(Stored data entries)
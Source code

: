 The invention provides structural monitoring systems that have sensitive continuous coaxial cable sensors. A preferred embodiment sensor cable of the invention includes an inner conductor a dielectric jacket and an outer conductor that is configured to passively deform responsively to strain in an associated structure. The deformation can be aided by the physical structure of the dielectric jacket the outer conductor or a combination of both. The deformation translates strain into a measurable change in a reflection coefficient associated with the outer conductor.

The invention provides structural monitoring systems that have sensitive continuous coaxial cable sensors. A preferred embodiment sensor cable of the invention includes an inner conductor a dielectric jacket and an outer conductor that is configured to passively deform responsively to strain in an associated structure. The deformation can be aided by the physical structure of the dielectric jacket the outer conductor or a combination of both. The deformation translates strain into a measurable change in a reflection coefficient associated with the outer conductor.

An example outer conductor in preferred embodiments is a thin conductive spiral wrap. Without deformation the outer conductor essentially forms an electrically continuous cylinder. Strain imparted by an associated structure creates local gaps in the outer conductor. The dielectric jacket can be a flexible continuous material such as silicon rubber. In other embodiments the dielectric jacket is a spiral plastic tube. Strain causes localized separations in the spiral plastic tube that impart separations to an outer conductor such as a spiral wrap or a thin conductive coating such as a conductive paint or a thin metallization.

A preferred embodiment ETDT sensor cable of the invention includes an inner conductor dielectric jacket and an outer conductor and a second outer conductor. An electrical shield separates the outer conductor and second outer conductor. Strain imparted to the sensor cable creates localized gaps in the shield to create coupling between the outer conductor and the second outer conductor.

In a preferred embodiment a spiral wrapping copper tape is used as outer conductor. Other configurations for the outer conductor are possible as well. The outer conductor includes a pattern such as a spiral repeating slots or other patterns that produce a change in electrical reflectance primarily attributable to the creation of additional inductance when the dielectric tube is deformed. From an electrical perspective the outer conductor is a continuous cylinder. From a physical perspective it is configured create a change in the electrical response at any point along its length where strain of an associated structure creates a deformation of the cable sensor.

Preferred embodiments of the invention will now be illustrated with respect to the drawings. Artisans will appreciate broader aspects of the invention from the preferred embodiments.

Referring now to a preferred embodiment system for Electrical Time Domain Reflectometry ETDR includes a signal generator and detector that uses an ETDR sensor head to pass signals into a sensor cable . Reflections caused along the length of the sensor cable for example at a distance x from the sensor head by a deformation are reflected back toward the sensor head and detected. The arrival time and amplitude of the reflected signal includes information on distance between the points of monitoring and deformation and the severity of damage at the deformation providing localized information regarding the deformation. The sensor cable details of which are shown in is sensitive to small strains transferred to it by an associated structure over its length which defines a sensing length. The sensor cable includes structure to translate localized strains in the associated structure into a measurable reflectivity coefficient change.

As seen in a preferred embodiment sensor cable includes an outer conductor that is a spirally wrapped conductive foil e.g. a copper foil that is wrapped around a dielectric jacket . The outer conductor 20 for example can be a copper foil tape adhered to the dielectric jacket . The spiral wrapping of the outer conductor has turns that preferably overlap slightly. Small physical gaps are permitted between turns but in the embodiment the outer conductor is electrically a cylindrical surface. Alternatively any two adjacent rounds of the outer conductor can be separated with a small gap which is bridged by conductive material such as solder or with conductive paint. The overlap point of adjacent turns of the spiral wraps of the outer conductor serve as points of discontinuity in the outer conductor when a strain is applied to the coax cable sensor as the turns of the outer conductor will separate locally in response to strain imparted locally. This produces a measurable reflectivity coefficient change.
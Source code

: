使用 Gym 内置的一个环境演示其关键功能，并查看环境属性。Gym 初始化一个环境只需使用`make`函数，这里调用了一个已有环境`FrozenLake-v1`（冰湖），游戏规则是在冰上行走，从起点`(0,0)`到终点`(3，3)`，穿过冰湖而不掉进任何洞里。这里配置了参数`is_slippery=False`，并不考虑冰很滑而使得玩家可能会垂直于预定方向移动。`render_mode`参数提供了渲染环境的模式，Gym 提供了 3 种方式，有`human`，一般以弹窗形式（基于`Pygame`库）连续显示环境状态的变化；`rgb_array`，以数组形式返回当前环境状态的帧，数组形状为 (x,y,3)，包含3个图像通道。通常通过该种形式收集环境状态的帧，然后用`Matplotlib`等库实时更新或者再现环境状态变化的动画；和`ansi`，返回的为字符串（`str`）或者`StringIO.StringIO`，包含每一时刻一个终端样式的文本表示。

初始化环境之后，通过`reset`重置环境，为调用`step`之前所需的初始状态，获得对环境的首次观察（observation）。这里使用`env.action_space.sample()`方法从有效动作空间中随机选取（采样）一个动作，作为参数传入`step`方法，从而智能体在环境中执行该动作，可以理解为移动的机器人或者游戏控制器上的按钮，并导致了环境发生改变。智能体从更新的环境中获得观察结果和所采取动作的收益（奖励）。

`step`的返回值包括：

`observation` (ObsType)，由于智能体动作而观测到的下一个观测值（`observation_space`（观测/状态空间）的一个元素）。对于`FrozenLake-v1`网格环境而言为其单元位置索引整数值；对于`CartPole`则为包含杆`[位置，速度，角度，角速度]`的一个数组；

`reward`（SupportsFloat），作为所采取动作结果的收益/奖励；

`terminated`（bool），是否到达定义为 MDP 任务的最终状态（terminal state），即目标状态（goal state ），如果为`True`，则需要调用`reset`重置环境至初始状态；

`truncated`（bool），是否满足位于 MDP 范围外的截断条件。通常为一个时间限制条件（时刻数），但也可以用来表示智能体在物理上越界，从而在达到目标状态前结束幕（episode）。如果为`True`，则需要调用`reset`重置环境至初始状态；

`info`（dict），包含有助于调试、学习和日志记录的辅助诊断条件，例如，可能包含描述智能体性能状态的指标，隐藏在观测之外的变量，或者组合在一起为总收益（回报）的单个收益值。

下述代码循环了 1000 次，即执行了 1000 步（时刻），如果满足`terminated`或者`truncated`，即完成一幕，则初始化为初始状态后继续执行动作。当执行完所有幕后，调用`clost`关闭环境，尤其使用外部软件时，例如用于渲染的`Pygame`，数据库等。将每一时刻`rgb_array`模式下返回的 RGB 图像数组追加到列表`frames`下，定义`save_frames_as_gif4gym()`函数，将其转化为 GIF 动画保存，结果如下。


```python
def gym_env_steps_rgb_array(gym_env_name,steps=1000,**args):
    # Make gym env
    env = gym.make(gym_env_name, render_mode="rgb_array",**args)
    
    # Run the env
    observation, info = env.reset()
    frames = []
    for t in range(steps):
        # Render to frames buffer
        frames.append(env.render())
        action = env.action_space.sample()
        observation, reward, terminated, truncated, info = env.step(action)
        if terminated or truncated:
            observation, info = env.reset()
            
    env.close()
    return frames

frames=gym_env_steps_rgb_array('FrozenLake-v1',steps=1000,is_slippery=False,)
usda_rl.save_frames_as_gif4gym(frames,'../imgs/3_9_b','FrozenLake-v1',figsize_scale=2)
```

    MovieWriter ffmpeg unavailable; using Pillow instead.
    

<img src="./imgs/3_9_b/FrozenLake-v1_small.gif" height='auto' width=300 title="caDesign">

# What is required
Find the word "True" in the records and pull out each line that has it.

# Solution to this task
`terminated`（bool），是否到达定义为 MDP 任务的最终状态（terminal state），即目标状态（goal state ），如果为`True`，则需要调用`reset`重置环境至初始状态；
`truncated`（bool），是否满足位于 MDP 范围外的截断条件。通常为一个时间限制条件（时刻数），但也可以用来表示智能体在物理上越界，从而在达到目标状态前结束幕（episode）。如果为`True`，则需要调用`reset`重置环境至初始状态；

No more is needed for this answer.